During the three months ended March 31, 2021, the Company spent $6.2 million in operating expenses an increase of $5.7 million. This increase was mainly due to the following:
- The Company recorded a staggering $2.6 million(almost 142 times their revenue base!) in stock-based compensation during the period. They state that this was mainly due to recognizing expenses related to the vesting of options and performance securities granted during the period. NOTE: There were no equity incentives granted in the prior period.
- The Company incurred $1.8 million in advertising and promotion expenses during the three months ended March 31, 2021, as compared to $0 in the prior comparable period. Most of the expenses were related to website development, branding, and public relations.
- The Company hired personnel in order to begin the early stage of operations[emphasis added] which includes salaries and benefits of $565,211 as compared to $188,694 in the prior comparable quarter.
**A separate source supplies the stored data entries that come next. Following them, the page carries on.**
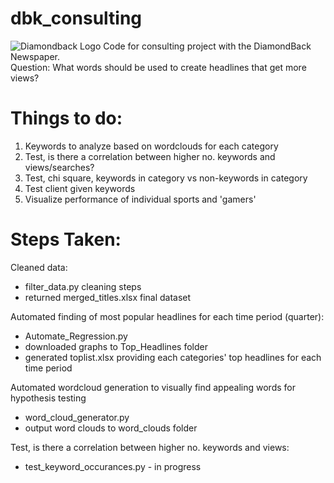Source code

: # dbk_consulting
![Diamondback Logo](dbk_consulting/dbk_image.png?raw=true "Title")
Code for consulting project with the DiamondBack Newspaper.  
Question: What words should be used to create headlines that get more views?

# Things to do:
1. Keywords to analyze based on wordclouds for each category
2. Test, is there a correlation between higher no. keywords and views/searches?
3. Test, chi square, keywords in category vs non-keywords in category
4. Test client given keywords
5. Visualize performance of individual sports and 'gamers'

# Steps Taken:

Cleaned data:
- filter_data.py cleaning steps
- returned merged_titles.xlsx final dataset

Automated finding of most popular headlines for each time period (quarter):
- Automate_Regression.py
- downloaded graphs to Top_Headlines folder
- generated toplist.xlsx providing each categories' top headlines for each time period

Automated wordcloud generation to visually find appealing words for hypothesis testing
- word_cloud_generator.py
- output word clouds to word_clouds folder

Test, is there a correlation between higher no. keywords and views:
- test_keyword_occurances.py - in progress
- The Company recognized $246,675 in amortization expense during the three months ended March 31, 2021, on its right of use assets which consist of a building lease entered into during the fourth quarter of 2020 and equipment leases entered into during the quarter ended September 30, 2020, and the quarter ended March 31, 2021. Additionally, the Company began amortizing its equipment during the quarter as they were put into use.
In summary, most of their cash was used for stock-based compensation, marketing, and the payments for their building in machinery leases.
On March 31, 2021, the Company had working capital of $3.7 million (June 20, 2020 – deficiency of $3.8 million). From that working capital, cash totaled $3.3 million.
Management estimates that the current cash position may not be sufficient for the Company to carry out its operating plans through the fiscal year ended June 30, 2021. The Company will therefore rely on debt or equity financing to continue with its operating plans. During the period ended March 31, 2021, the Company closed a private placement of 16,895,491 Special Warrants for net proceeds of $8,532,223.
Now I know most of you are saying wow now it’s obvious what’s going on here. but just in case there is a slim chance we’re not seeing the same thing here basically what we have is a business that :
- still in the start-up stage of its product development although it raises a lot of cash from investors because of the total addressable market that it probably advertises in its investor decks
- The business is capital intensive and needs the proper equipment for the day-to-day operations which can be reduced by leasing out equipment at favorable rates
- there is a need for more marketing and advertising in the future as the firm needs to establish its brand compared to the other financially stable companies in its industry
- there seems to be a disproportionate relationship between the stock-based compensation and performance bonuses compared to the business performance and market performance of the stock
The conclusion I draw from this is that the initial spike of the stock during the IPO was that it was mostly speculatory as people expected great things from the company. Once investors digested the quarterly reports from the initial public offering, they noticed how much money would need to generate a certain amount of business. This might have scared off some of the initial speculators.
Now the business performance stock performance hopefully trend in the same direction, meaning if the firm can increase revenues reduce its costs and gain the market share that’s needed for it to be profitable at an appropriate cost basis the stock should perform well. But if the opposite happens this pain shall continue.
If I had $1000 burning a hole in my pocket right now, I would not touch this stock. But I would watch cautiously as any key developments in the business model change for the better.